Patrick Moreau / Pourquoi nos enfants sortent-ils de l’école ignorants : L’école des ânes
Aujourd’hui, le système d’éducation québécois est "une machine à produire des enfants ignorants", soutient un enseignant échaudé, Patrick Moreau, dans un livre-pamphlet vitriolique. Une radioscopie décapante de l’univers désarçonné dans lequel baignent nos enfants!
Voir: D’après vous, le système d’éducation québécois est un échec patent.
Patrick Moreau: "J’ai écrit ce livre sous le coup d’une certaine colère. Je suis offusqué par les incohérences qui existent entre le secondaire et le cégep et par les écarts énormes qu’il y a entre les élèves les plus faibles et les meilleurs élèves. En tant que professeur de français au niveau collégial, j’éprouve à chaque nouvelle année scolaire le sentiment étrange de ne plus pouvoir enseigner, du moins correctement, parce que la majorité des élèves qui arrivent dans mes cours sont si mal préparés qu’il se révèle tout bonnement impossible de leur apprendre à lire et à analyser un texte littéraire, puis à rendre compte de cette analyse dans un texte argumenté, ainsi que nous l’impose un devis ministériel contesté."
Selon vous, on accorde le diplôme de fin d’études secondaires (DES) à beaucoup de jeunes qui ne le méritent pas.
"Si on discerne assez bien ce que les élèves qui arrivent au cégep n’ont pas appris, il est en revanche beaucoup plus difficile de saisir ce qu’ils sont censés savoir à leur âge et à leur niveau de scolarité, entre autres parce que l’obtention du DES ne sanctionne l’atteinte d’aucun niveau scolaire aisément identifiable et parce que ce diplôme est accordé avec une scandaleuse libéralité à des jeunes qui parfois ne lisent que difficilement et, trop souvent, ne maîtrisent pas même minimalement le maniement de la langue française écrite. Et c’est sans parler des connaissances qui leur ont présumément été transmises, mais dont ils ne possèdent généralement pas le début. "Adolf Éclair", m’a écrit, par exemple, une élève dans un travail pour désigner vous savez qui…"
La plus grande faiblesse des élèves québécois est leur médiocre connaissance de la langue française?
"Au nombre des maux dont souffre l’école, il y a bien entendu – et peut-être mérite-t-il de figurer en première place – celui de la médiocre qualité du français écrit et aussi parlé, tel qu’il est enseigné aujourd’hui dans nos établissements scolaires. Cette pratique pour le moins déficiente de la langue écrite, mais aussi orale – j’insiste sur ce point, car on a tendance à l’oublier -, est une douloureuse évidence pour qui fréquente de jeunes Québécois d’âge scolaire. C’est aussi une entrave – tant elle rend difficiles la lecture et l’élaboration d’un discours cohérent – au développement de la pensée."

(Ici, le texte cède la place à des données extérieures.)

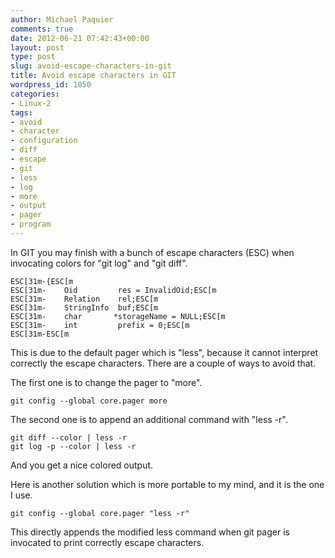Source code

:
 ```yaml
---
author: Michael Paquier
comments: true
date: 2012-06-21 07:42:43+00:00
layout: post
type: post
slug: avoid-escape-characters-in-git
title: Avoid escape characters in GIT
wordpress_id: 1050
categories:
- Linux-2
tags:
- avoid
- character
- configuration
- diff
- escape
- git
- less
- log
- more
- output
- pager
- program
---
```


In GIT you may finish with a bunch of escape characters (ESC) when invocating colors for "git log" and "git diff".

    ESC[31m-{ESC[m
    ESC[31m-    Oid         res = InvalidOid;ESC[m
    ESC[31m-    Relation    rel;ESC[m
    ESC[31m-    StringInfo  buf;ESC[m
    ESC[31m-    char       *storageName = NULL;ESC[m
    ESC[31m-    int         prefix = 0;ESC[m
    ESC[31m-ESC[m

This is due to the default pager which is "less", because it cannot interpret correctly the escape characters.
There are a couple of ways to avoid that.

The first one is to change the pager to "more".

    git config --global core.pager more

The second one is to append an additional command with "less -r".

    git diff --color | less -r
    git log -p --color | less -r

And you get a nice colored output.

Here is another solution which is more portable to my mind, and it is the one I use.

    git config --global core.pager "less -r"

This directly appends the modified less command when git pager is invocated to print correctly escape characters.
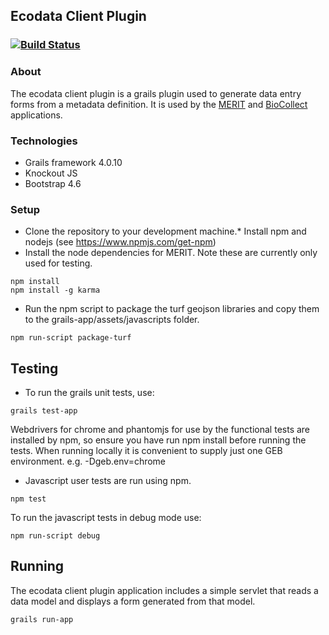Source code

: 
## Ecodata Client Plugin

### [![Build Status](https://travis-ci.com/AtlasOfLivingAustralia/ecodata-client-plugin.svg?branch=master)](https://travis-ci.com/AtlasOfLivingAustralia/ecodata-client-plugin)

### About
The ecodata client plugin is a grails plugin used to generate data entry forms from a metadata definition. It is used by the [MERIT](https://github.com/AtlasOfLivingAustralia/fieldcapture) and [BioCollect](https://github.com/AtlasOfLivingAustralia/fieldcapture) applications.

### Technologies
* Grails framework 4.0.10
* Knockout JS
* Bootstrap 4.6

### Setup
* Clone the repository to your development machine.* Install npm and nodejs (see https://www.npmjs.com/get-npm)
* Install the node dependencies for MERIT.  Note these are currently only used for testing.

```
npm install
npm install -g karma
```
* Run the npm script to package the turf geojson libraries and copy them to the grails-app/assets/javascripts folder.
```
npm run-script package-turf
```
## Testing
* To run the grails unit tests, use:
```
grails test-app
```
Webdrivers for chrome and phantomjs for use by the functional tests are installed by npm, so ensure you have run npm install before running the tests.  When running locally it is convenient to supply just one GEB environment.  e.g. -Dgeb.env=chrome

* Javascript user tests are run using npm.
```
npm test
```
To run the javascript tests in debug mode use:
```
npm run-script debug
```

## Running
The ecodata client plugin application includes a simple servlet that reads a data model and displays a form generated from that model.

```
grails run-app
```

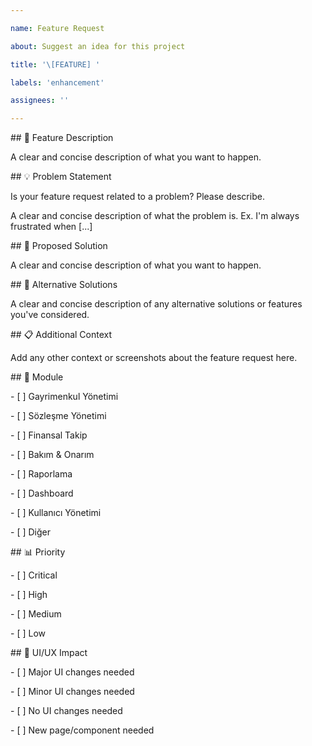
```yaml
---

name: Feature Request

about: Suggest an idea for this project

title: '\[FEATURE] '

labels: 'enhancement'

assignees: ''

---
```




\## 🚀 Feature Description

A clear and concise description of what you want to happen.



\## 💡 Problem Statement

Is your feature request related to a problem? Please describe.

A clear and concise description of what the problem is. Ex. I'm always frustrated when \[...]



\## 🎯 Proposed Solution

A clear and concise description of what you want to happen.



\## 🔄 Alternative Solutions

A clear and concise description of any alternative solutions or features you've considered.



\## 📋 Additional Context

Add any other context or screenshots about the feature request here.



\## 🏢 Module

\- \[ ] Gayrimenkul Yönetimi

\- \[ ] Sözleşme Yönetimi

\- \[ ] Finansal Takip

\- \[ ] Bakım \& Onarım

\- \[ ] Raporlama

\- \[ ] Dashboard

\- \[ ] Kullanıcı Yönetimi

\- \[ ] Diğer



\## 📊 Priority

\- \[ ] Critical

\- \[ ] High

\- \[ ] Medium

\- \[ ] Low



\## 🎨 UI/UX Impact

\- \[ ] Major UI changes needed

\- \[ ] Minor UI changes needed

\- \[ ] No UI changes needed

\- \[ ] New page/component needed

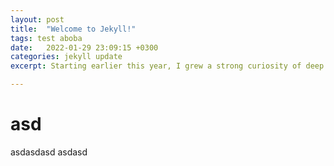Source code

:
 ```yaml
---
layout: post
title:  "Welcome to Jekyll!"
tags: test aboba
date:   2022-01-29 23:09:15 +0300
categories: jekyll update
excerpt: Starting earlier this year, I grew a strong curiosity of deep learning and spent some time reading about this field. To document what I’ve learned and to provide some interesting pointers to people with similar interests, I wrote this overview of deep learning models and their applications.

---
```



# asd
asdasdasd
asdasd







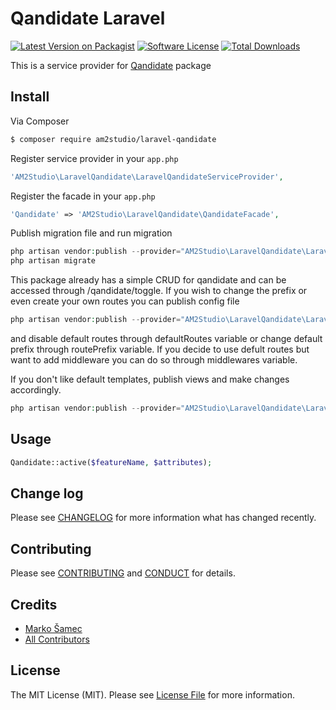 # Qandidate Laravel

[![Latest Version on Packagist][ico-version]][link-packagist]
[![Software License][ico-license]](LICENSE.md)
[![Total Downloads][ico-downloads]][link-downloads]

This is a service provider for [Qandidate](https://github.com/qandidate-labs/qandidate-toggle) package

## Install

Via Composer

``` bash
$ composer require am2studio/laravel-qandidate
```

Register service provider in your `app.php`

```php
'AM2Studio\LaravelQandidate\LaravelQandidateServiceProvider',
```

Register the facade in your `app.php`

```php
'Qandidate' => 'AM2Studio\LaravelQandidate\QandidateFacade',
```

Publish migration file and run migration

```php
php artisan vendor:publish --provider="AM2Studio\LaravelQandidate\LaravelQandidateServiceProvider" --tag="migrations"
php artisan migrate
```

This package already has a simple CRUD for qandidate and can be accessed through /qandidate/toggle. If you wish to change the prefix or even create your own routes you can publish config file

```php
php artisan vendor:publish --provider="AM2Studio\LaravelQandidate\LaravelQandidateServiceProvider" --tag="config"
```

and disable default routes through defaultRoutes variable or change default prefix through routePrefix variable. If you decide to use defult routes but want to add middleware you can do so through middlewares variable.

If you don't like default templates, publish views and make changes accordingly.
```php
php artisan vendor:publish --provider="AM2Studio\LaravelQandidate\LaravelQandidateServiceProvider" --tag="views"
```



## Usage

``` php
Qandidate::active($featureName, $attributes);
```

## Change log

Please see [CHANGELOG](CHANGELOG.md) for more information what has changed recently.

## Contributing

Please see [CONTRIBUTING](CONTRIBUTING.md) and [CONDUCT](CONDUCT.md) for details.

## Credits

- [Marko Šamec][link-author]
- [All Contributors][link-contributors]

## License

The MIT License (MIT). Please see [License File](LICENSE.md) for more information.

[ico-version]: https://img.shields.io/packagist/v/am2studio/laravel-qandidate.svg?style=flat-square
[ico-license]: https://img.shields.io/badge/license-MIT-brightgreen.svg?style=flat-square
[ico-travis]: https://img.shields.io/travis/am2studio/laravel-qandidate/master.svg?style=flat-square
[ico-scrutinizer]: https://img.shields.io/scrutinizer/coverage/g/am2studio/laravel-qandidate.svg?style=flat-square
[ico-code-quality]: https://img.shields.io/scrutinizer/g/am2studio/laravel-qandidate.svg?style=flat-square
[ico-downloads]: https://img.shields.io/packagist/dt/am2studio/laravel-qandidate.svg?style=flat-square

[link-packagist]: https://packagist.org/packages/am2studio/laravel-qandidate
[link-downloads]: https://packagist.org/packages/am2studio/laravel-qandidate
[link-author]: https://github.com/msamec
[link-contributors]: ../../contributors
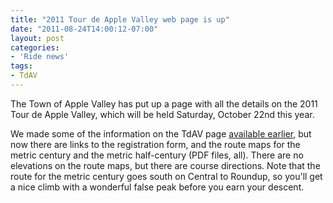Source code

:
 ```yaml
---
title: "2011 Tour de Apple Valley web page is up"
date: "2011-08-24T14:00:12-07:00"
layout: post
categories:
- 'Ride news'
tags:
- TdAV
---
```


The Town of Apple Valley has put up a page with all the details on the 2011 Tour de Apple Valley, which will be held Saturday, October 22nd this year.

We made some of the information on the TdAV page [available earlier](/2011/06/15/date-set-for-2011-tour-de-apple-valley/ "Date set for 2011 Tour de Apple Valley"), but now there are links to the registration form, and the route maps for the metric century and the metric half-century (PDF files, all). There are no elevations on the route maps, but there are course directions. Note that the route for the metric century goes south on Central to Roundup, so you'll get a nice climb with a wonderful false peak before you earn your descent.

N’êtes-vous pas très sévère quand vous affirmez qu’une majorité de cégépiens sont des "ignorants". Je suppose qu’il y a des cégépiens qui sont aussi très brillants?
"C’est indéniable. Il y a des élèves qui sont très cultivés et qui lisent beaucoup de livres. Il y a trois ans, j’ai eu un élève très brillant qui lisait Proust à 17 ans. Bravo! Mais le problème, c’est qu’il y en a de moins en moins. Il y a toujours une part de subjectivité là-dedans; c’est difficile à mesurer ce paramètre de façon claire. Il y a quelques années, sur une classe de quarante élèves, il y avait toujours cinq ou six élèves en sciences humaines qui lisaient de l’histoire, un peu de philo, qui s’intéressaient au monde des idées… Aujourd’hui, malheureusement, j’en ai qu’un ou deux."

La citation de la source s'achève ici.